The authors would like to acknowledge the US Government, US Army CECOM and NSF for funding various lithium-ion batteries modeling related work. The corresponding author VS would like to acknowledge Professor John Newman, University of California Berkeley for suggesting the need for real-time simulation of lithium-ion battery models.

References

1. G. G. Botte, V. R. Subramanian, and R. E. White, 2000, Electrochim. Acta, 45, 2595.

2. V. R. Subramanian, V. D. Diwakar, D. Tapriyal, J. Electrochem. Soc., 152(10), A2002-A2008 (2005).

3. V. D. Diwakar and V. R. Subramanian, J. Electrochem. Soc., 152(5), A984-A988 (2005).

4. S. Devan, V. R. Subramanian and R. E. White, J. Electrochem. Soc., 152(5), A947-A955 (2005).

5. Q. Guo, V. R. Subramanian, J. W. Weidner and R. E. White, J. Electrochem. Soc., 149(3), A307-A318 (2002).

6. V. R. Subramanian, P. Yu, B. N. Popov and R. E. White, J. Power Sources, 96(2), 396-405 (2001).

7. Vijayasekaran Boovaragavan and Venkat Subramanian. Journal of Power Sources, 173(2), 1006-1011, 2007.

8. Venkat Subramanian, Vijayasekaran Boovaragavan and Vinten Diwakar. Electrochemical and Solid-State Letters, 10(11), A225-A260, 2007.

9. Vijayasekaran Boovaragavan and Venkat Subramanian. Electrochemistry Communications, 9(7), 1772-1777, 2007.

10. Venkat Subramanian, Vijayasekaran Boovaragavan, Kartik Potukuchi, Vinten Diwakar and Anupama Guduru. Electrochemical and Solid-State Letters, 10(2), A25-A28, 2007.
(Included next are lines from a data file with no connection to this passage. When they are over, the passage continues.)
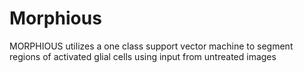 # Morphious
MORPHIOUS utilizes a one class support vector machine to segment regions of activated glial cells using input from untreated images

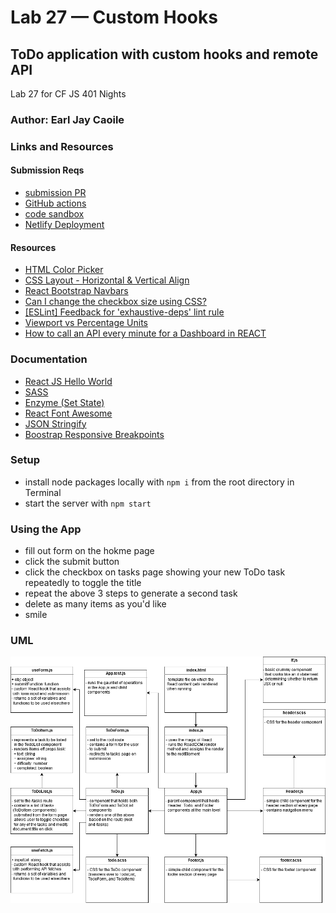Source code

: # Lab 27 — Custom Hooks

## ToDo application with custom hooks and remote API

Lab 27 for CF JS 401 Nights

### Author: Earl Jay Caoile

### Links and Resources

#### Submission Reqs

- [submission PR](https://github.com/earljay-caoile-401-advanced-javascript/hooks-todo/pull/2)
- [GitHub actions](https://github.com/earljay-caoile-401-advanced-javascript/hooks-todo/actions)
- [code sandbox](https://codesandbox.io/s/github/earljay-caoile-401-advanced-javascript/hooks-todo/tree/lab-27)
- [Netlify Deployment](https://clever-heyrovsky-cb81ec.netlify.app/)

#### Resources

- [HTML Color Picker](https://www.w3schools.com/colors/colors_picker.asp)
- [CSS Layout - Horizontal & Vertical Align](https://www.w3schools.com/csS/css_align.asp)
- [React Bootstrap Navbars](https://react-bootstrap.github.io/components/navbar/)
- [Can I change the checkbox size using CSS?](https://stackoverflow.com/questions/306924/can-i-change-the-checkbox-size-using-css)
- [[ESLint] Feedback for 'exhaustive-deps' lint rule](https://github.com/facebook/react/issues/14920)
- [Viewport vs Percentage Units](https://bitsofco.de/viewport-vs-percentage-units/)
- [How to call an API every minute for a Dashboard in REACT](https://stackoverflow.com/questions/48601813/how-to-call-an-api-every-minute-for-a-dashboard-in-react)

### Documentation

- [React JS Hello World](https://reactjs.org/docs/hello-world.html)
- [SASS](https://sass-lang.com/)
- [Enzyme (Set State)](https://enzymejs.github.io/enzyme/docs/api/ReactWrapper/setState.html)
- [React Font Awesome](https://github.com/FortAwesome/react-fontawesome)
- [JSON Stringify](https://developer.mozilla.org/en-US/docs/Web/JavaScript/Reference/Global_Objects/JSON/stringify)
- [Boostrap Responsive Breakpoints](https://getbootstrap.com/docs/4.1/layout/overview/#responsive-breakpoints)

### Setup

- install node packages locally with `npm i` from the root directory in Terminal
- start the server with `npm start`

### Using the App

- fill out form on the hokme page
- click the submit button
- click the checkbox on tasks page showing your new ToDo task repeatedly to toggle the title
- repeat the above 3 steps to generate a second task
- delete as many items as you'd like
- smile

### UML

![UML Image](lab-27-uml.png)
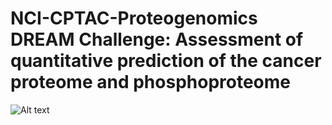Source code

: # NCI-CPTAC-Proteogenomics DREAM Challenge: Assessment of quantitative prediction of the cancer proteome and phosphoproteome


![Alt text](https://github.com/Sage-Bionetworks/NCI-CPTAC-Challenge/blob/master/image/SC_2_3.png)
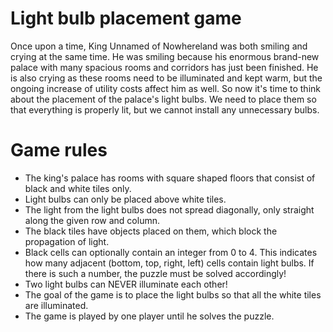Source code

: # Light bulb placement game

Once upon a time, King Unnamed of Nowhereland was both smiling and crying at the same time. He was smiling because his
enormous brand-new palace with many spacious rooms and corridors has just been finished. He is also crying as these
rooms need to be illuminated and kept warm, but the ongoing increase of utility costs affect him as well. So now it's
time to think about the placement of the palace's light bulbs. We need to place them so that everything is properly lit,
but we cannot install any unnecessary bulbs.

# Game rules

* The king's palace has rooms with square shaped floors that consist of black and white tiles only.
* Light bulbs can only be placed above white tiles.
* The light from the light bulbs does not spread diagonally, only straight along the given row and column.
* The black tiles have objects placed on them, which block the propagation of light.
* Black cells can optionally contain an integer from 0 to 4. This indicates how many adjacent (bottom, top, right, left)
cells contain light bulbs. If there is such a number, the puzzle must be solved accordingly!
* Two light bulbs can NEVER illuminate each other!
* The goal of the game is to place the light bulbs so that all the white tiles are illuminated.
* The game is played by one player until he solves the puzzle.
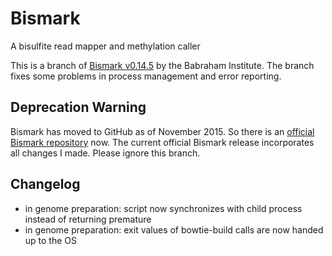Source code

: # Bismark
A bisulfite read mapper and methylation caller

This is a branch of
[Bismark v0.14.5](http://www.bioinformatics.babraham.ac.uk/projects/bismark/)
by the Babraham Institute. The branch fixes some problems in process management
and error reporting.

## Deprecation Warning

Bismark has moved to GitHub as of November 2015. So there is an [official Bismark repository](https://github.com/FelixKrueger/Bismark) now. The current official Bismark release incorporates all changes I made. Please ignore this branch.

## Changelog

- in genome preparation: script now synchronizes with child process instead of
  returning premature
- in genome preparation: exit values of bowtie-build calls are now handed up to
  the OS
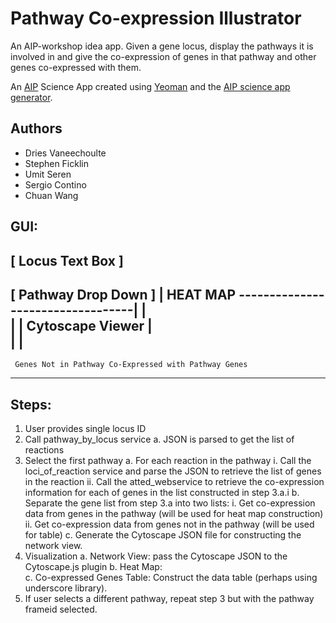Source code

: # Pathway Co-expression Illustrator

An AIP-workshop idea app. Given a gene locus, display the pathways it is involved in and give the co-expression of genes in that pathway and other genes co-expressed with them.

An [AIP](http://www.araport.org) Science App created using [Yeoman](http://yeoman.io)
and the [AIP science app generator](https://www.npmjs.org/package/generator-aip-science-app).

## Authors
  * Dries Vaneechoulte
  * Stephen Ficklin
  * Umit Seren
  * Sergio Contino
  * Chuan Wang

## GUI:

\[ Locus Text Box \]
---------------------------------------------------------------------
\[ Pathway Drop Down \]             |           HEAT MAP
----------------------------------|
                                  |                                         
                                  |
                                  |
       Cytoscape Viewer           |                                                    
                                  |
                                  |
---------------------------------------------------------------------


     Genes Not in Pathway Co-Expressed with Pathway Genes


---------------------------------------------------------------------


## Steps: 

1. User provides single locus ID
2. Call pathway_by_locus service 
  a. JSON is parsed to get the list of reactions
3. Select the first pathway
  a. For each reaction in the pathway
    i. Call the loci_of_reaction service and parse the JSON to retrieve the list of genes in the reaction
    ii. Call the atted_webservice to retrieve the co-expression information for each of genes in the list constructed in step 3.a.i 
  b. Separate the gene list from step 3.a into two lists:
    i. Get co-expression data from genes in the pathway (will be used for heat map construction)
    ii. Get co-expression data from genes not in the pathway (will be used for table)
  c. Generate the Cytoscape JSON file for constructing the network view.
4. Visualization
  a. Network View:  pass the Cytoscape JSON to the Cytoscape.js plugin
  b. Heat Map:  
  c. Co-expressed Genes Table:  Construct the data table (perhaps using underscore library).
5. If user selects a different pathway, repeat step 3 but with the pathway frameid selected.
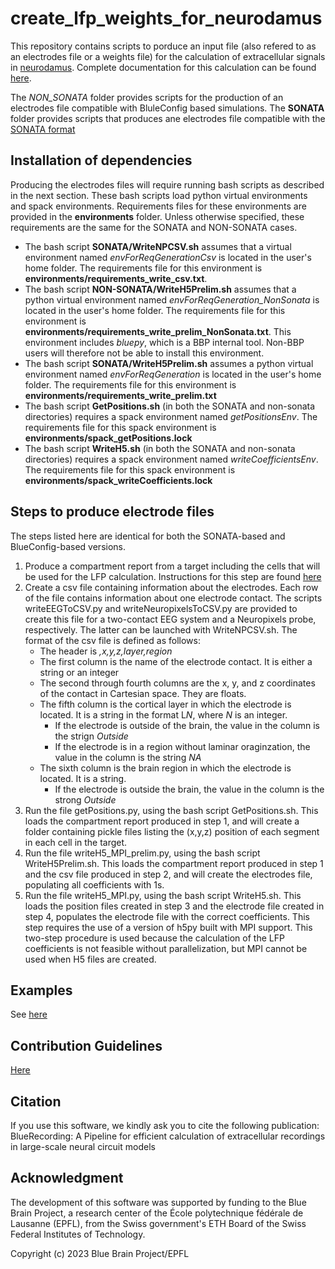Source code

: # create_lfp_weights_for_neurodamus

This repository contains scripts to porduce an input file (also refered to as an electrodes file or a weights file) for the calculation of extracellular signals in [neurodamus](https://github.com/BlueBrain/neurodamus). Complete documentation for this calculation can be found [here](https://github.com/BlueBrain/neurodamus/tree/main/docs). 

The *NON_SONATA* folder provides scripts for the production of an electrodes file compatible with BluleConfig based simulations. The **SONATA** folder provides scripts that produces ane electrodes file compatible with the [SONATA format](https://github.com/BlueBrain/sonata-extension/blob/master/source/sonata_tech.rst#format-of-the-electrodes_file) 

## Installation of dependencies

Producing the electrodes files will require running bash scripts as described in the next section. These bash scripts load python virtual environments and spack environments. Requirements files for these environments are provided in the **environments** folder. Unless otherwise specified, these requirements are the same for the SONATA and NON-SONATA cases.

- The bash script **SONATA/WriteNPCSV.sh** assumes that a virtual environment named *envForReqGenerationCsv* is located in the user's home folder. The requirements file for this environment is **environments/requirements_write_csv.txt**.
- The bash script **NON-SONATA/WriteH5Prelim.sh** assumes that a python virtual environment named *envForReqGeneration_NonSonata* is located in the user's home folder. The requirements file for this environment is **environments/requirements_write_prelim_NonSonata.txt**. This environment includes *bluepy*, which is a BBP internal tool. Non-BBP users will therefore not be able to install this environment.
- The bash script **SONATA/WriteH5Prelim.sh** assumes a python virtual environment named *envForReqGeneration* is located in the user's home folder. The requirements file for this environment is **environments/requirements_write_prelim.txt**
- The bash script **GetPositions.sh** (in both the SONATA and non-sonata directories) requires a spack environment named *getPositionsEnv*. The requirements file for this spack environment is **environments/spack_getPositions.lock**
- The bash script **WriteH5.sh** (in both the SONATA and non-sonata directories) requires a spack environment named *writeCoefficientsEnv*. The requirements file for this spack environment is **environments/spack_writeCoefficients.lock**

## Steps to produce electrode files

The steps listed here are identical for both the SONATA-based and BlueConfig-based versions.

1. Produce a compartment report from a target including the cells that will be used for the LFP calculation. Instructions for this step are found [here](https://github.com/BlueBrain/neurodamus/blob/main/docs/online-lfp.rst)
2. Create a csv file containing information about the electrodes. Each row of the file contains information about one electrode contact. The scripts writeEEGToCSV.py and writeNeuropixelsToCSV.py are provided to create this file for a two-contact EEG system and a Neuropixels probe, respectively. The latter can be launched with WriteNPCSV.sh. The format of the csv file is defined as follows:
   - The header is *,x,y,z,layer,region*
   - The first column is the name of the electrode contact. It is either a string or an integer
   - The second through fourth columns are the x, y, and z coordinates of the contact in Cartesian space. They are floats.
   - The fifth column is the cortical layer in which the electrode is located. It is a string in the format L*N*, where *N* is an integer.
       + If the electrode is outside of the brain, the value in the column is the strign *Outside*
       + If the electrode is in a region without laminar oraginzation, the value in the column is the string *NA*
   - The sixth column is the brain region in which the electrode is located. It is a string.
       + If the electrode is outside the brain, the value in the column is the strong *Outside* 
3. Run the file getPositions.py, using the bash script GetPositions.sh. This loads the compartment report produced in step 1, and will create a folder containing pickle files listing the (x,y,z) position of each segment in each cell in the target.
4. Run the file writeH5_MPI_prelim.py, using the bash script WriteH5Prelim.sh. This loads the compartment report produced in step 1 and the csv file produced in step 2, and will create the electrodes file, populating all coefficients with 1s.
5. Run the file writeH5_MPI.py, using the bash script WriteH5.sh. This loads the position files created in step 3 and the electrode file created in step 4, populates the electrode file with the correct coefficients. This step requires the use of a version of h5py built with MPI support. This two-step procedure is used because the calculation of the LFP coefficients is not feasible without parallelization, but MPI cannot be used when H5 files are created.

## Examples
See [here](https://github.com/joseph-tharayil/create_lfp_weights_for_neurodamus/tree/9d9287eca57ec500f7704b532c37417fa615aa55/SONATA/examples)

## Contribution Guidelines
[Here](./CONTRIBUTING.md)

## Citation
If you use this software, we kindly ask you to cite the following publication:
BlueRecording: A Pipeline for efficient calculation of extracellular recordings in large-scale neural circuit models

## Acknowledgment
The development of this software was supported by funding to the Blue Brain Project, a research center of the École polytechnique fédérale de Lausanne (EPFL), from the Swiss government's ETH Board of the Swiss Federal Institutes of Technology.
 
Copyright (c) 2023 Blue Brain Project/EPFL
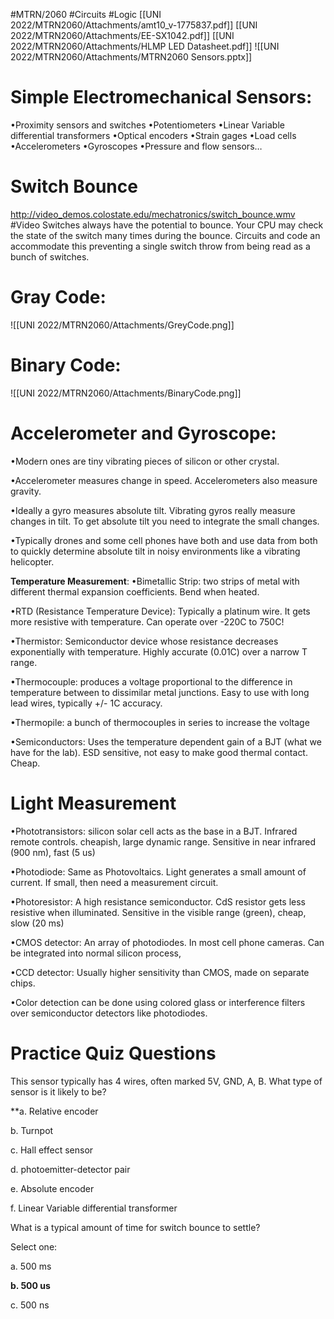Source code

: #MTRN/2060  #Circuits #Logic 
[[UNI 2022/MTRN2060/Attachments/amt10_v-1775837.pdf]]
[[UNI 2022/MTRN2060/Attachments/EE-SX1042.pdf]]
[[UNI 2022/MTRN2060/Attachments/HLMP  LED Datasheet.pdf]]
![[UNI 2022/MTRN2060/Attachments/MTRN2060 Sensors.pptx]]
# Simple Electromechanical Sensors:
•Proximity sensors and switches
•Potentiometers
•Linear Variable differential transformers
•Optical encoders
•Strain gages
•Load cells
•Accelerometers
•Gyroscopes
•Pressure and flow sensors…

# Switch Bounce
http://video_demos.colostate.edu/mechatronics/switch_bounce.wmv
#Video
Switches always have the potential to bounce. Your CPU may check the state of the switch many times during the bounce. Circuits and code an accommodate this preventing a single switch throw from being read as a bunch of switches.

# Gray Code:
![[UNI 2022/MTRN2060/Attachments/GreyCode.png]]

# Binary Code:
![[UNI 2022/MTRN2060/Attachments/BinaryCode.png]]

# Accelerometer and Gyroscope:
•Modern ones are tiny vibrating pieces of silicon or other crystal.

•Accelerometer measures change in speed. Accelerometers also measure gravity.

•Ideally a gyro measures absolute tilt. Vibrating gyros really measure changes in tilt. To get absolute tilt you need to integrate the small changes.

•Typically drones and some cell phones have both and use data from both to quickly determine absolute tilt in noisy environments like a vibrating helicopter.

**Temperature Measurement**:
•Bimetallic Strip: two strips of metal with different thermal expansion coefficients. Bend when heated.

•RTD (Resistance Temperature Device): Typically a platinum wire. It gets more resistive with temperature. Can operate over -220C to 750C!

•Thermistor: Semiconductor device whose resistance decreases exponentially with temperature. Highly accurate (0.01C) over a narrow T range.

•Thermocouple: produces a voltage proportional to the difference in temperature between to dissimilar metal junctions. Easy to use with long lead wires, typically +/- 1C accuracy.

•Thermopile: a bunch of thermocouples in series to increase the voltage

•Semiconductors: Uses the temperature dependent gain of a BJT (what we have for the lab). ESD sensitive, not easy to make good thermal contact. Cheap.

# Light Measurement
•Phototransistors: silicon solar cell acts as the base in a BJT. Infrared remote controls. cheapish, large dynamic range. Sensitive in near infrared (900 nm), fast (5 us)

•Photodiode: Same as Photovoltaics. Light generates a small amount of current. If small, then need a measurement circuit.

•Photoresistor: A high resistance semiconductor. CdS resistor gets less resistive when illuminated. Sensitive in the visible range (green), cheap, slow (20 ms)

•CMOS detector: An array of photodiodes. In most cell phone cameras. Can be integrated into normal silicon process,

•CCD detector: Usually higher sensitivity than CMOS, made on separate chips.

•Color detection can be done using colored glass or interference filters over semiconductor detectors like photodiodes.

# Practice Quiz Questions
This sensor typically has 4 wires, often marked 5V, GND, A, B. What type of sensor is it likely to be?

**a. Relative encoder

b. Turnpot

c. Hall effect sensor

d. photoemitter-detector pair

e. Absolute encoder

f. Linear Variable differential transformer



What is a typical amount of time for switch bounce to settle?

Select one:

a. 500 ms

**b. 500 us**

c. 500 ns



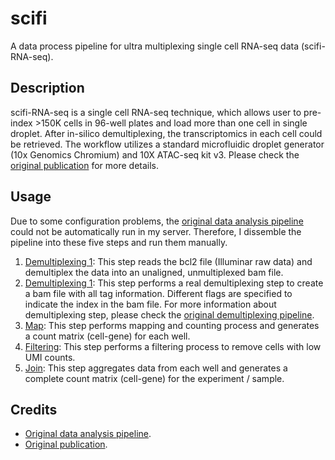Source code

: # scifi
A data process pipeline for ultra multiplexing single cell RNA-seq data (scifi-RNA-seq).

## Description
scifi-RNA-seq is a single cell RNA-seq technique, which allows user to pre-index >150K cells in 96-well plates and load more than one cell in single droplet. After in-silico demultiplexing, the transcriptomics in each cell could be retrieved. The workflow utilizes a standard microfluidic droplet generator (10x Genomics Chromium) and 10X ATAC-seq kit v3. Please check the [original publication](https://www.nature.com/articles/s41592-021-01153-z) for more details.

## Usage
Due to some configuration problems, the [original data analysis pipeline](https://github.com/epigen/scifiRNA-seq) could not be automatically run in my server. Therefore, I dissemble the pipeline into these five steps and run them manually.

1. [Demultiplexing 1](./script/demultiplexing_1.sh): This step reads the bcl2 file (Illuminar raw data) and demultiplex the data into an unaligned, unmultiplexed bam file.
2. [Demultiplexing 1](./script/demultiplexing_2.sh): This step performs a real demultiplexing step to create a bam file with all tag information. Different flags are specified to indicate the index in the bam file. For more information about demultiplexing step, please check the [original demultiplexing pipeline](https://github.com/epigen/scifiRNA-seq/blob/main/demultiplexing_guide.rst).
3. [Map](./script/scifi_map.sh): This step performs mapping and counting process and generates a count matrix (cell-gene) for each well.
4. [Filtering](./script/scifi_filter.sh): This step performs a filtering process to remove cells with low UMI counts.
5. [Join](./script/scifi_join.sh): This step aggregates data from each well and generates a complete count matrix (cell-gene) for the experiment / sample.

## Credits
- [Original data analysis pipeline](https://github.com/epigen/scifiRNA-seq).
- [Original publication](https://www.nature.com/articles/s41592-021-01153-z).
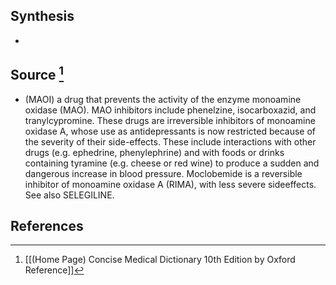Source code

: ## Synthesis
- 
## Source [^1]
- (MAOI) a drug that prevents the activity of the enzyme monoamine oxidase (MAO). MAO inhibitors include phenelzine, isocarboxazid, and tranylcypromine. These drugs are irreversible inhibitors of monoamine oxidase A, whose use as antidepressants is now restricted because of the severity of their side-effects. These include interactions with other drugs (e.g. ephedrine, phenylephrine) and with foods or drinks containing tyramine (e.g. cheese or red wine) to produce a sudden and dangerous increase in blood pressure. Moclobemide is a reversible inhibitor of monoamine oxidase A (RIMA), with less severe sideeffects. See also SELEGILINE.
## References

[^1]: [[(Home Page) Concise Medical Dictionary 10th Edition by Oxford Reference]]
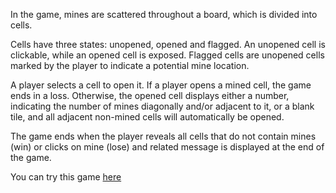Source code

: In the game, mines are scattered throughout a board, which is divided into cells.

Cells have three states: unopened, opened and flagged. An unopened cell is clickable, while an opened cell is exposed. Flagged cells are unopened cells marked by the player to indicate a potential mine location.

A player selects a cell to open it. If a player opens a mined cell, the game ends in a loss. Otherwise, the opened cell displays either a number, indicating the number of mines diagonally and/or adjacent to it, or a blank tile, and all adjacent non-mined cells will automatically be opened.

The game ends when the player reveals all cells that do not contain mines (win) or clicks on mine (lose) and related message is displayed at the end of the game.

You can try this game [here](https://siarhei-kliuiko.github.io/minesweeper/)
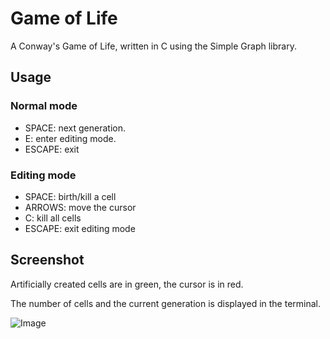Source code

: # Game of Life

A Conway's Game of Life, written in C using the Simple Graph library.

## Usage

### Normal mode
* SPACE: next generation.
* E: enter editing mode.
* ESCAPE: exit

### Editing mode
* SPACE: birth/kill a cell
* ARROWS: move the cursor
* C: kill all cells
* ESCAPE: exit editing mode

## Screenshot

Artificially created cells are in green, the cursor is in red.

The number of cells and the current generation is displayed in the terminal.

![Image](https://img.tedomum.net/data/Capture%20d%E2%80%99%C3%A9cran_2020-05-07_15-19-14-4cb3fe.png)
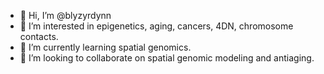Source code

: - 👋 Hi, I’m @blyzyrdynn
- 👀 I’m interested in epigenetics, aging, cancers, 4DN, chromosome contacts.
- 🌱 I’m currently learning spatial genomics.
- 💞️ I’m looking to collaborate on spatial genomic modeling and antiaging.

<!---
blyzyrdynn/blyzyrdynn is a ✨ special ✨ repository because its `README.md` (this file) appears on your GitHub profile.
You can click the Preview link to take a look at your changes.
--->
11. Vijayasekaran Boovaragavan, Vinten Diwakar and Venkat Subramanian, ?Review of various simulation approaches for lithium-ion battery models? in ?Advanced Materials and Methods for Lithium-Ion Batteries,? Research Signpost, India, in press, 2007. (Invited article)

12. V. R. Subramanian, V. Boovaravan and V. D. Diwakar, "System Level Component Models for Electrochemical Power Sources in Hybrid Environments", The 2006 Annual AIChE meeting, San Francisco, November 2006.